1959 kehrte Gerhard Eggers als technischer Direktor zu Focke-Wulf nach Bremen zurück. Die Stadt war noch vom Krieg gezeichnet, doch Eggers und seine Kollegen hatten eine Vision: den Wiederaufbau der deutschen Luftfahrtindustrie – und die Beteiligung Deutschlands an der Raumfahrt.
Gründung des Entwicklungsring Nord (ERNO)
Als Ende der 1950er Jahre der anglo-französische Vorschlag entstand, auf Basis der britischen Blue Streak und der französischen Véronique eine europäische Trägerrakete zu entwickeln, sollten die Deutschen die dritte Stufe beisteuern. Das Angebot ging an Focke-Wulf, Weserflug und den Hamburger Flugzeugbau. Die Führungspersönlichkeiten der drei Firmen stimmten sich ab und gründeten 1961 die Arbeitsgemeinschaft Entwicklungsring Nord (ERNO) – Eggers gehörte gemeinsam mit Dr. Czerwenka, Dr. Seibold und Hans Schneider zu den Initiatoren. Schneider, ein Raketenspezialist der französischen SEPR, den Eggers aus seiner Zeit in Paris kannte, brachte den jungen Bremer Ingenieuren „das Handwerkszeug“ der Raketentechnik bei.

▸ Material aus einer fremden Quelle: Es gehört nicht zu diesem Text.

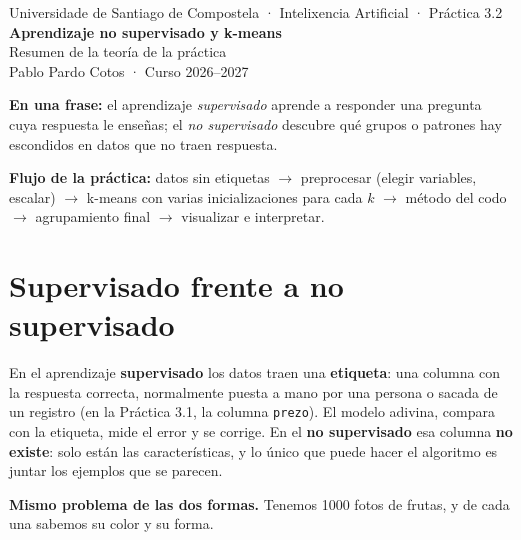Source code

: \documentclass[a4paper,11pt]{article}
\begin{document}
\begin{center}
  {\small Universidade de Santiago de Compostela · Intelixencia Artificial · Práctica 3.2}\\[6pt]
  {\LARGE\bfseries Aprendizaje no supervisado y k-means}\\[4pt]
  {\large Resumen de la teoría de la práctica}\\[4pt]
  {\small Pablo Pardo Cotos · Curso 2026--2027}
\end{center}
\vspace{4pt}

\begin{idea}
\textbf{En una frase:} el aprendizaje \emph{supervisado} aprende a responder una pregunta cuya respuesta le enseñas;
el \emph{no supervisado} descubre qué grupos o patrones hay escondidos en datos que no traen respuesta.\par
\textbf{Flujo de la práctica:} datos sin etiquetas $\to$ preprocesar (elegir variables, escalar) $\to$ k-means con varias
inicializaciones para cada $k$ $\to$ método del codo $\to$ agrupamiento final $\to$ visualizar e interpretar.
\end{idea}

\section{Supervisado frente a no supervisado}

En el aprendizaje \textbf{supervisado} los datos traen una \textbf{etiqueta}: una columna con la respuesta correcta,
normalmente puesta a mano por una persona o sacada de un registro (en la Práctica 3.1, la columna \texttt{prezo}).
El modelo adivina, compara con la etiqueta, mide el error y se corrige.
En el \textbf{no supervisado} esa columna \textbf{no existe}: solo están las características, y lo único que puede
hacer el algoritmo es juntar los ejemplos que se parecen.

\textbf{Mismo problema de las dos formas.} Tenemos 1000 fotos de frutas, y de cada una sabemos su color y su forma.
\end{document}
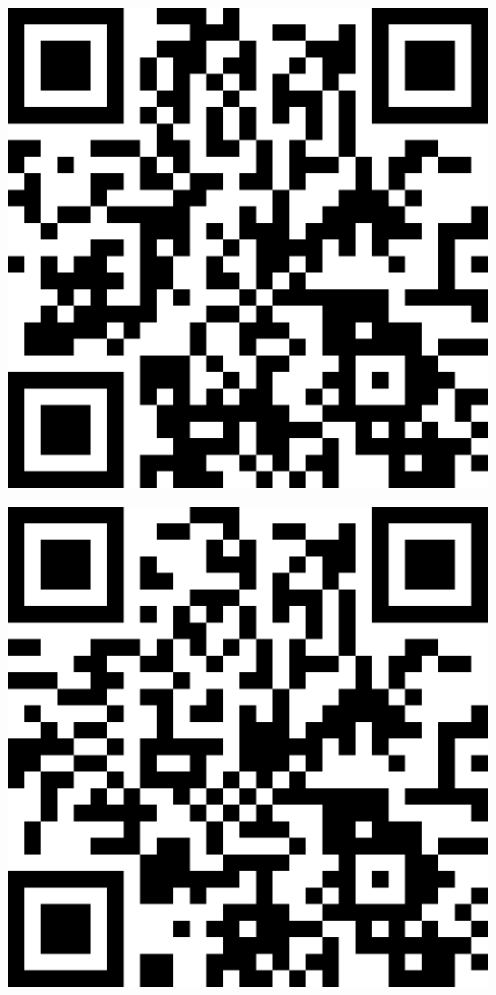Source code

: \documentclass[letterpaper]{article}
\begin{document}
 \endgroup 
 \vspace*{\fill} 
 \pagebreak 
{} 
 \vspace*{\fill} 
 \begingroup 
 \centerline{\includegraphics[scale=1,width=5in,height=5in]{Class3435S.png}} 
 \endgroup 
 \vspace*{\fill} 
 \pagebreak 
{} 
 \vspace*{\fill} 
 \begingroup 
 \centerline{\includegraphics[scale=1,width=5in,height=5in]{Class3445.png}} 
\end{document}
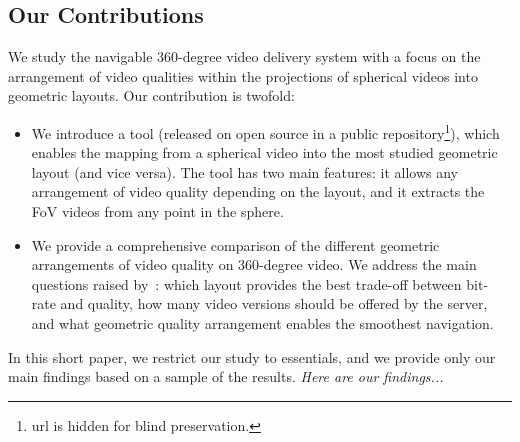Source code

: \subsection{Our Contributions}

%
We study the navigable 360-degree video delivery system with a 
focus on the arrangement of video qualities within the projections of 
spherical videos into geometric layouts. Our contribution is twofold:
\begin{itemize}
\item We introduce a tool (released on open source in a public 
repository\footnote{url is hidden for blind
preservation.}), which enables the mapping from a spherical video
into the most studied  geometric layout (and vice versa). The tool has two main 
features: it allows
any arrangement of video quality depending on the layout, and it 
extracts the 
\ac{FoV} videos from any point in the sphere. 
\item We provide a comprehensive comparison of the different geometric arrangements of
video quality on 360-degree video. We address the main questions raised 
by~\citet{facebook}: which layout provides the best trade-off 
between bit-rate and
quality, how many video versions should be offered by the server, and what geometric 
quality arrangement 
enables the smoothest navigation.
\end{itemize}

In this short paper, we restrict our study to essentials, and we provide only our main findings based on a 
sample of the results. \textit{Here are our findings...}




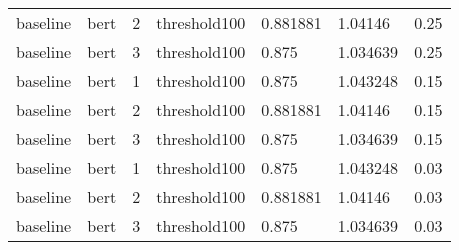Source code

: \begin{tabular}{lllllll}
             baseline &  bert &   2 & threshold100 &  0.881881 &   1.04146 &   0.25 \\
             baseline &  bert &   3 & threshold100 &     0.875 &  1.034639 &   0.25 \\
             baseline &  bert &   1 & threshold100 &     0.875 &  1.043248 &   0.15 \\
             baseline &  bert &   2 & threshold100 &  0.881881 &   1.04146 &   0.15 \\
             baseline &  bert &   3 & threshold100 &     0.875 &  1.034639 &   0.15 \\
             baseline &  bert &   1 & threshold100 &     0.875 &  1.043248 &   0.03 \\
             baseline &  bert &   2 & threshold100 &  0.881881 &   1.04146 &   0.03 \\
             baseline &  bert &   3 & threshold100 &     0.875 &  1.034639 &   0.03 \\
\bottomrule
\end{tabular}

Der Zeitzeuge Hans E. W. Hoffmann, später Spacelab-Projektleiter, schilderte in einem Oral-History-Interview des Deutschen Museums, wie er 1961 von Eggers persönlich für die Raumfahrt angeworben wurde – die ersten drei Raumfahrt-Ingenieure in Bremen wurden anfangs belächelt und „Die drei Gagarins“ genannt, bis aus der kleinen Arbeitsgruppe ein Kernzentrum der deutschen Raumfahrttechnik wurde.
Kommission für Raumfahrttechnik
Eggers vertrat Focke-Wulf in der Kommission für Raumfahrttechnik (KfR), in der unter Vorsitz von Direktor F. Rudorf (Dresdner Bank) das erste Raumfahrtprogramm der Bundesrepublik erarbeitet wurde – neben ihm wirkten dort u. a. Ludwig Bölkow, Eugen Sänger und Vertreter von Dornier, Daimler-Benz und den großen Forschungsanstalten.
Gründung und Geschichte der ERNO
Am 1. Januar 1961 wurde der Entwicklungsring Nord (ERNO) als Arbeitsgemeinschaft gegründet; den Kern des Teams bildeten zunächst drei Mitarbeiter: Winfrid Buhe, Hans Hoffmann und Horst Billig. 1965 erhielt die Arbeitsgemeinschaft den Status einer eigenständigen Gesellschaft, der ERNO Raumfahrttechnik GmbH.
Eggers gilt damit als einer der Wegbereiter der modernen Raumfahrtindustrie in Norddeutschland: Durch die Bündelung der Kompetenzen norddeutscher Luftfahrtfirmen schuf er die Grundlage für eine starke europäische Raumfahrtindustrie – ein wichtiger Vorläufer späterer Zusammenschlüsse wie der ESA und der Raumfahrtaktivitäten von Airbus.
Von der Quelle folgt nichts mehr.